Throughout the 18th century, women’s dresses changed constantly as did the concepts of beauty. A noticeable aspect that appeared in England in the beginning of the 18th century was the widespread fashion for extremely large skirts. In order to expand the width of their dresses, women in every social class wore hooped petticoats, which would later be referred to as panniers, after the French word “panier” meaning “basket” since they resembled baskets fastened around a woman’s waist. Even servants could wear small hoops. These panniers were made of wood, whalebone, metal or reeds and were designed to hold out the upper petticoat and skirt. They expanded skirts to widths as large as several feet at each side, so large, that two women could not walk through a doorway at the same time or sit on a couch together, which gave rise to humorous commentary on the part of men. Since wearing such an apparel was not even comfortable for women – indeed it made all their actions like walking, sitting, getting into a carriage require great skill -, it is worth wondering to what extent these big hoops were emblematic of their gender role and what people, notably men, generally thought of it.

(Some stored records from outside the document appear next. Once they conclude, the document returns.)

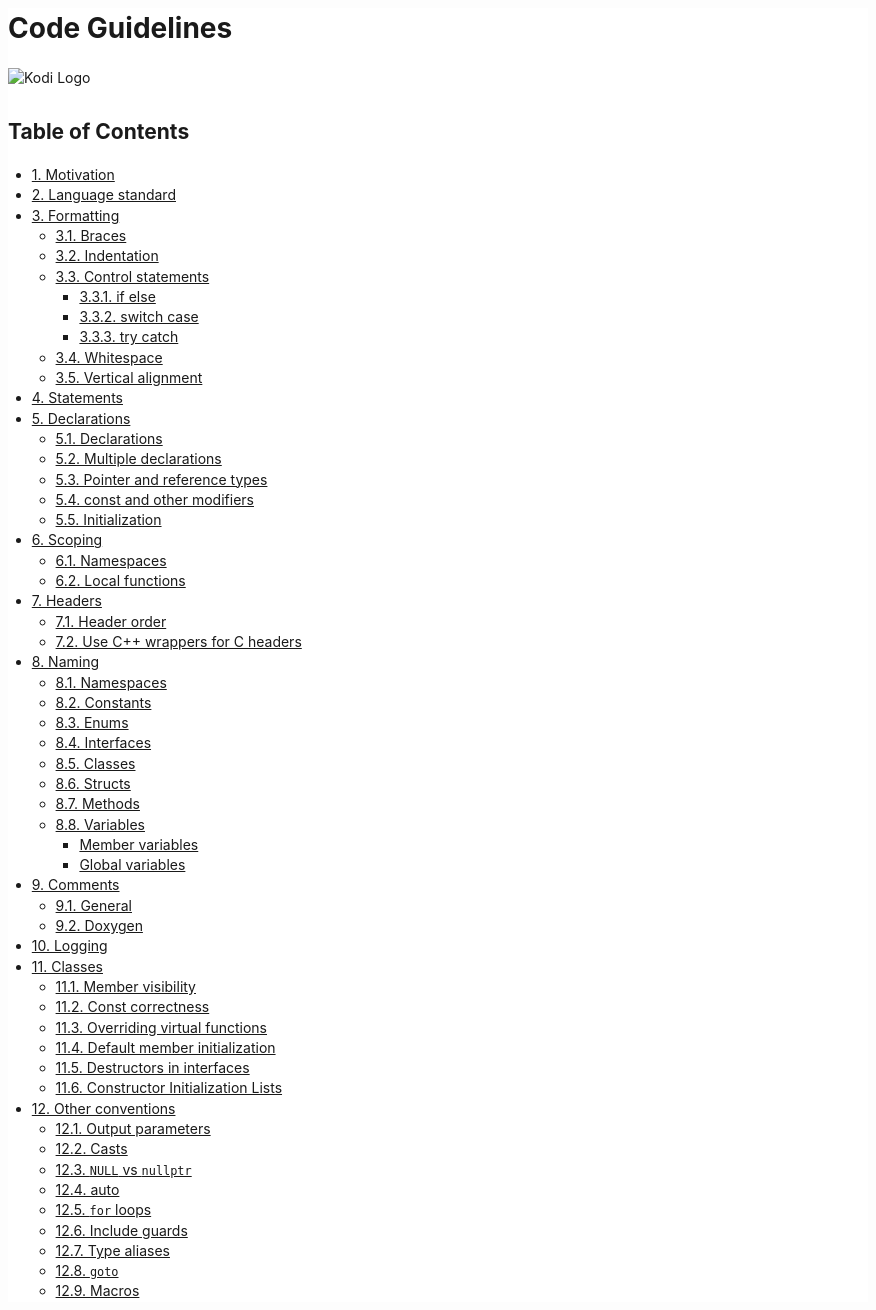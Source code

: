 # Code Guidelines

![Kodi Logo](https://github.com/xbmc/xbmc/raw/master/docs/resources/banner_slim.png)

## Table of Contents
* [1. Motivation](#1-motivation)
* [2. Language standard](#2-language-standard)
* [3. Formatting](#3-formatting)
  * [3.1. Braces](#31-braces)
  * [3.2. Indentation](#32-indentation)
  * [3.3. Control statements](#33-control-statements)
    * [3.3.1. if else](#331-if-else)
    * [3.3.2. switch case](#332-switch-case)
    * [3.3.3. try catch](#333-try-catch)
  * [3.4. Whitespace](#34-whitespace)
  * [3.5. Vertical alignment](#35-vertical-alignment)
* [4. Statements](#4-statements)
* [5. Declarations](#5-declarations)
  * [5.1. Declarations](#51-declarations)
  * [5.2. Multiple declarations](#52-multiple-declarations)
  * [5.3. Pointer and reference types](#53-pointer-and-reference-types)
  * [5.4. const and other modifiers](#54-const-and-other-modifiers)
  * [5.5. Initialization](#55-initialization)
* [6. Scoping](#6-scoping)
  * [6.1. Namespaces](#61-namespaces)
  * [6.2. Local functions](#62-local-functions)
* [7. Headers](#7-headers)
  * [7.1. Header order](#71-header-order)
  * [7.2. Use C++ wrappers for C headers](#72-use-c-wrappers-for-c-headers) 
* [8. Naming](#8-naming)
  * [8.1. Namespaces](#81-namespaces)
  * [8.2. Constants](#82-constants)
  * [8.3. Enums](#83-enums)
  * [8.4. Interfaces](#84-interfaces)
  * [8.5. Classes](#85-classes)
  * [8.6. Structs](#86-structs)
  * [8.7. Methods](#87-methods)
  * [8.8. Variables](#88-variables)
    * [Member variables](#member-variables)
    * [Global variables](#global-variables)
* [9. Comments](#9-comments)
  * [9.1. General](#91-general)
  * [9.2. Doxygen](#92-doxygen)
* [10. Logging](#10-logging)
* [11. Classes](#11-classes)
  * [11.1. Member visibility](#111-member-visibility)
  * [11.2. Const correctness](#112-const-correctness)
  * [11.3. Overriding virtual functions](#113-overriding-virtual-functions)
  * [11.4. Default member initialization](#114-default-member-initialization)
  * [11.5. Destructors in interfaces](#115-destructors-in-interfaces)
  * [11.6. Constructor Initialization Lists](#116-constructor-initialization-lists)
* [12. Other conventions](#12-other-conventions)
  * [12.1. Output parameters](#121-output-parameters)
  * [12.2. Casts](#122-casts)
  * [12.3. `NULL` vs `nullptr`](#123-null-vs-nullptr)
  * [12.4. auto](#124-auto)
  * [12.5. `for` loops](#125-for-loops)
  * [12.6. Include guards](#126-include-guards)
  * [12.7. Type aliases](#127-type-aliases)
  * [12.8. `goto`](#128-goto)
  * [12.9. Macros](#129-macros)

A pannier clothing dating from the 18th century
The gender roles assigned to women in the 18th century were very different from those allotted to men. Men, as the stronger sex, were thought to be intelligent, courageous, and determined. Women, on the other hand, were said to be more governed by their emotions, and their virtues were expected to be chastity, modesty and piety. These differences were echoed in the flaws to which each sex was thought to be predisposed. Men were prone to violence and selfishness, while women were associated with vices such as excessive passion, laziness or materialism, which could be seen in the way they dressed up. An eighteenth-century Englishwoman’s world revolved around beauty and domesticity. Prosperous marriage was the goal for most women of the eighteenth century. Beauty, grace and charms were means used to achieve this end. Besides, as the writer Robert W. Jones stated in his book Gender and the Formation of Taste in Eighteenth-Century Britain: “the role and concept of beauty was often used to describe the role and significance of women in eighteenth century society; moreover it was a reference which could both damn and endorse the presence of women, suggesting that they refined society or that they disgraced it with their absurdity and presumption”.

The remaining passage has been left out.